7. Let me back up to junior high…7th grade. At the risk of being named a total dork, I was able (by the skin of my teeth) to compete in our county’s spelling bee. Same auditorium that I would fall down in front of 4 years later. haha So, I was waiting in the lobby with my parents before, and being bored out of my skull, I was checking every thing out I could while checking the parking lot for the other 2 girls from my school to get there. I walked over to the front doors, and had to get up close to the glass to see out as it was getting dark, and misjudged the distance between my face and the glass totally smacking my forehead hard, and being my head, loud. At least the glass didn’t shatter.
And lets wrap this up since I am getting redundant.

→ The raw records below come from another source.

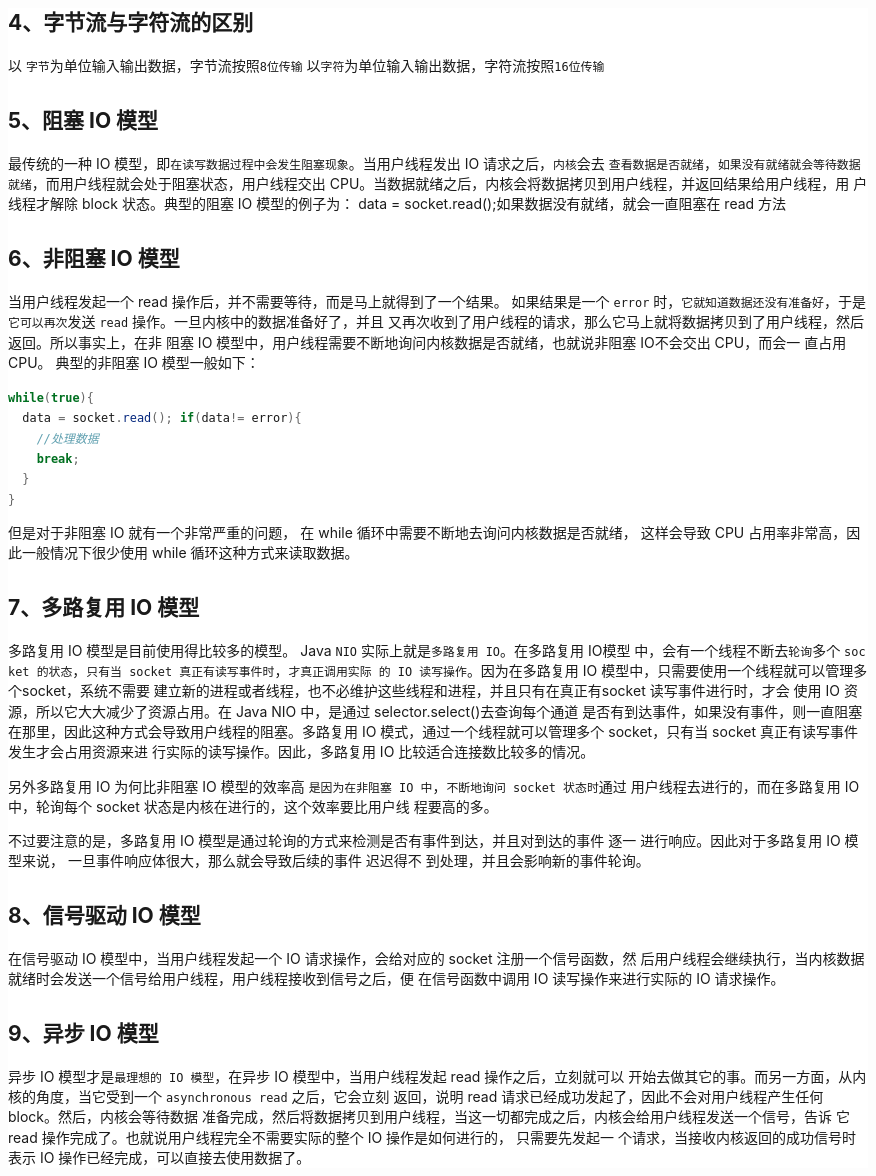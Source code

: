 ## 4、字节流与字符流的区别 
以 `字节`为单位输入输出数据，字节流按照`8位传输` 以`字符`为单位输入输出数据，字符流按照`16位传输`


## 5、阻塞 IO 模型
最传统的一种 IO 模型，即`在读写数据过程中会发生阻塞现象`。当用户线程发出 IO 请求之后，`内核`会去 `查看数据是否就绪`，`如果没有就绪就会等待数据就绪`，而用户线程就会处于阻塞状态，用户线程交出 CPU。当数据就绪之后，内核会将数据拷贝到用户线程，并返回结果给用户线程，用 户线程才解除 block 状态。典型的阻塞 IO 模型的例子为： data = socket.read();如果数据没有就绪，就会一直阻塞在 read 方法


## 6、非阻塞 IO 模型
当用户线程发起一个 read 操作后，并不需要等待，而是马上就得到了一个结果。 如果结果是一个 `error` 时，`它就知道数据还没有准备好`，于是`它可以再次`发送 `read` 操作。一旦内核中的数据准备好了，并且 又再次收到了用户线程的请求，那么它马上就将数据拷贝到了用户线程，然后返回。所以事实上，在非 阻塞 IO 模型中，用户线程需要不断地询问内核数据是否就绪，也就说非阻塞 IO不会交出 CPU，而会一 直占用 CPU。 典型的非阻塞 IO 模型一般如下：

```java
while(true){
  data = socket.read(); if(data!= error){
    //处理数据
    break; 
  }
}
```

但是对于非阻塞 IO 就有一个非常严重的问题， 在 while 循环中需要不断地去询问内核数据是否就绪， 这样会导致 CPU 占用率非常高，因此一般情况下很少使用 while 循环这种方式来读取数据。



## 7、多路复用 IO 模型

多路复用 IO 模型是目前使用得比较多的模型。 Java `NIO` 实际上就是`多路复用 IO`。在多路复用 IO模型 中，会有一个线程不断去`轮询`多个 `socket 的状态`，`只有当 socket 真正有读写事件时`，`才真正调用实际 的 IO 读写操作`。因为在多路复用 IO 模型中，只需要使用一个线程就可以管理多个socket，系统不需要 建立新的进程或者线程，也不必维护这些线程和进程，并且只有在真正有socket 读写事件进行时，才会 使用 IO 资源，所以它大大减少了资源占用。在 Java NIO 中，是通过 selector.select()去查询每个通道 是否有到达事件，如果没有事件，则一直阻塞在那里，因此这种方式会导致用户线程的阻塞。多路复用 IO 模式，通过一个线程就可以管理多个 socket，只有当 socket 真正有读写事件发生才会占用资源来进 行实际的读写操作。因此，多路复用 IO 比较适合连接数比较多的情况。

另外多路复用 IO 为何比非阻塞 IO 模型的效率高 `是因为在非阻塞 IO 中`，`不断地询问 socket 状态时`通过 用户线程去进行的，而在多路复用 IO 中，轮询每个 socket 状态是内核在进行的，这个效率要比用户线 程要高的多。

不过要注意的是，多路复用 IO 模型是通过轮询的方式来检测是否有事件到达，并且对到达的事件 逐一 进行响应。因此对于多路复用 IO 模型来说， 一旦事件响应体很大，那么就会导致后续的事件 迟迟得不 到处理，并且会影响新的事件轮询。

## 8、信号驱动 IO 模型
在信号驱动 IO 模型中，当用户线程发起一个 IO 请求操作，会给对应的 socket 注册一个信号函数，然 后用户线程会继续执行，当内核数据就绪时会发送一个信号给用户线程，用户线程接收到信号之后，便 在信号函数中调用 IO 读写操作来进行实际的 IO 请求操作。


## 9、异步 IO 模型
异步 IO 模型才是`最理想的 IO 模型`，在异步 IO 模型中，当用户线程发起 read 操作之后，立刻就可以 开始去做其它的事。而另一方面，从内核的角度，当它受到一个 `asynchronous read` 之后，它会立刻 返回，说明 read 请求已经成功发起了，因此不会对用户线程产生任何 block。然后，内核会等待数据 准备完成，然后将数据拷贝到用户线程，当这一切都完成之后，内核会给用户线程发送一个信号，告诉 它 read 操作完成了。也就说用户线程完全不需要实际的整个 IO 操作是如何进行的， 只需要先发起一 个请求，当接收内核返回的成功信号时表示 IO 操作已经完成，可以直接去使用数据了。
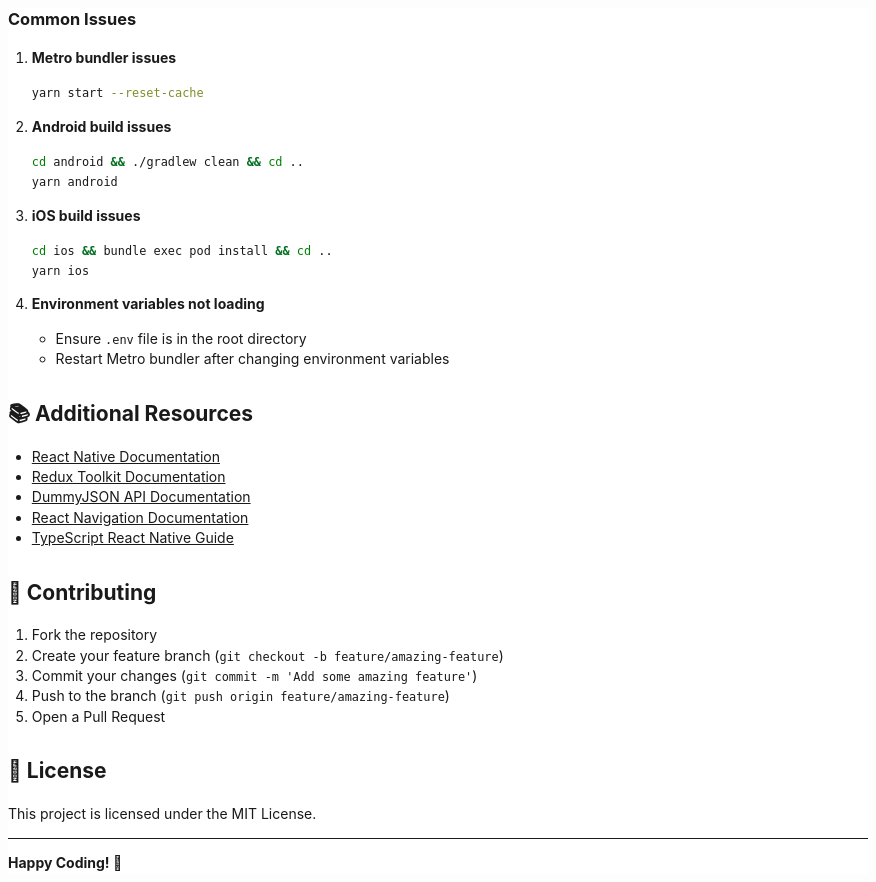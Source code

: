 ### Common Issues

1. **Metro bundler issues**

   ```bash
   yarn start --reset-cache
   ```

2. **Android build issues**

   ```bash
   cd android && ./gradlew clean && cd ..
   yarn android
   ```

3. **iOS build issues**

   ```bash
   cd ios && bundle exec pod install && cd ..
   yarn ios
   ```

4. **Environment variables not loading**
   - Ensure `.env` file is in the root directory
   - Restart Metro bundler after changing environment variables

## 📚 Additional Resources

- [React Native Documentation](https://reactnative.dev/docs/getting-started)
- [Redux Toolkit Documentation](https://redux-toolkit.js.org/)
- [DummyJSON API Documentation](https://dummyjson.com/docs)
- [React Navigation Documentation](https://reactnavigation.org/)
- [TypeScript React Native Guide](https://reactnative.dev/docs/typescript)

## 🤝 Contributing

1. Fork the repository
2. Create your feature branch (`git checkout -b feature/amazing-feature`)
3. Commit your changes (`git commit -m 'Add some amazing feature'`)
4. Push to the branch (`git push origin feature/amazing-feature`)
5. Open a Pull Request

## 📄 License

This project is licensed under the MIT License.

---

**Happy Coding! 🚀**
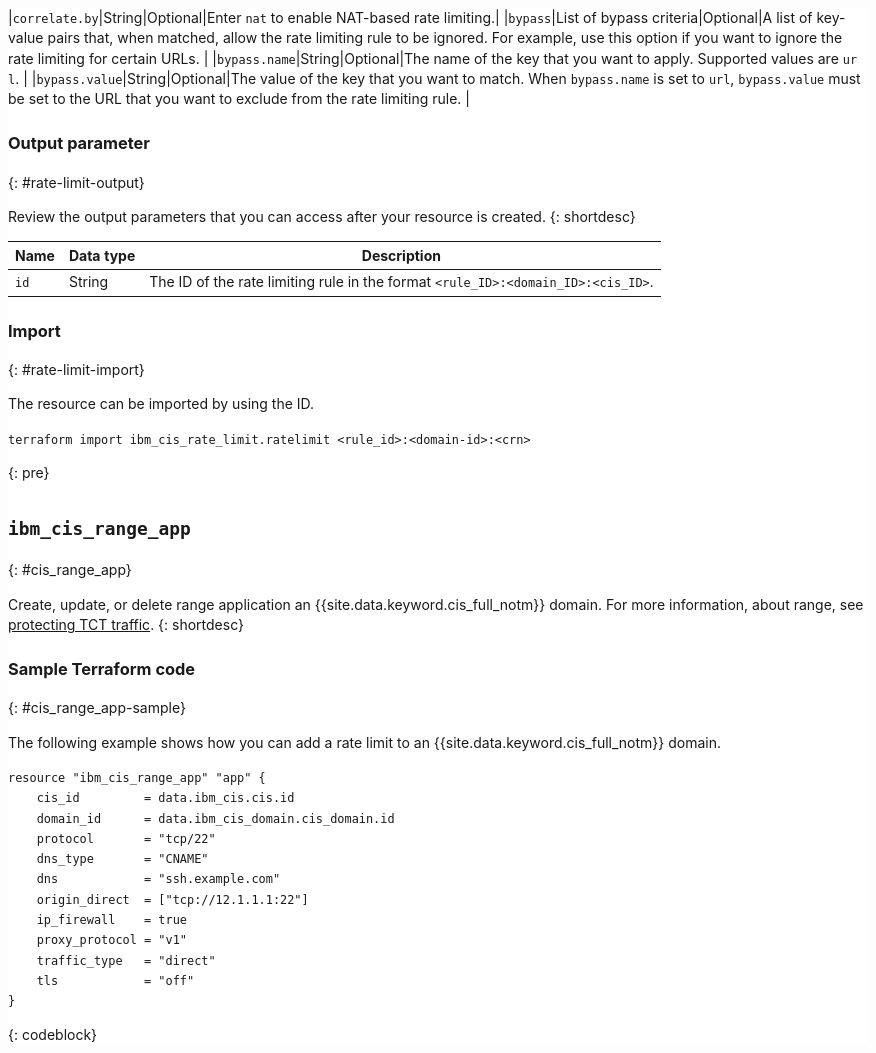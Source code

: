 |`correlate.by`|String|Optional|Enter `nat` to enable NAT-based rate limiting.|
|`bypass`|List of bypass criteria|Optional|A list of key-value pairs that, when matched, allow the rate limiting rule to be ignored. For example, use this option if you want to ignore the rate limiting for certain URLs.  |
|`bypass.name`|String|Optional|The name of the key that you want to apply. Supported values are `url`. |
|`bypass.value`|String|Optional|The value of the key that you want to match. When `bypass.name` is set to `url`, `bypass.value` must be set to the URL that you want to exclude from the rate limiting rule. |

### Output parameter
{: #rate-limit-output}

Review the output parameters that you can access after your resource is created. 
{: shortdesc}

|Name|Data type|Description|
|----|-----------|--------|
|`id`|String|The ID of the rate limiting rule in the format `<rule_ID>:<domain_ID>:<cis_ID>`. 

### Import
{: #rate-limit-import}

The resource can be imported by using the ID. 

```
terraform import ibm_cis_rate_limit.ratelimit <rule_id>:<domain-id>:<crn>
```
{: pre}


## `ibm_cis_range_app`
{: #cis_range_app}

Create, update, or delete range application an {{site.data.keyword.cis_full_notm}} domain. For more information, about range, see [protecting TCT traffic](/docs/cis?topic=cis-cis-range).
{: shortdesc}


### Sample Terraform code
{: #cis_range_app-sample}

The following example shows how you can add a rate limit to an {{site.data.keyword.cis_full_notm}} domain. 

```
resource "ibm_cis_range_app" "app" {
	cis_id         = data.ibm_cis.cis.id
	domain_id      = data.ibm_cis_domain.cis_domain.id
	protocol       = "tcp/22"
	dns_type       = "CNAME"
	dns            = "ssh.example.com"
	origin_direct  = ["tcp://12.1.1.1:22"]
	ip_firewall    = true
	proxy_protocol = "v1"
	traffic_type   = "direct"
	tls            = "off"
}
```
{: codeblock}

8. Yes, I saved the best for last. Back in the day, while we were dating, the hubster and I went parking. At the worst possible moment (or best depending on your perspective), there was the tapping on the side of the van followed by the voice of a deputy announcing his presence and ordering the driver to exit. He just happened to be notoriously hostile toward certain folks (which included my husband), and so he proceeded to search the vehicle. Thankfully, he spared me from having to come out from behind the curtain, but any cover was blown when his backup showed up…who graduated high school with the hubby, and had quite a nice chat catching up with the hubby while deputy #1 frustratingly found no drugs or alcohol. At least there was no citation and just a “Go find someplace else to park” warning. I still don’t think I can look deputy #2 in the eye without getting completely and totally embarrassed.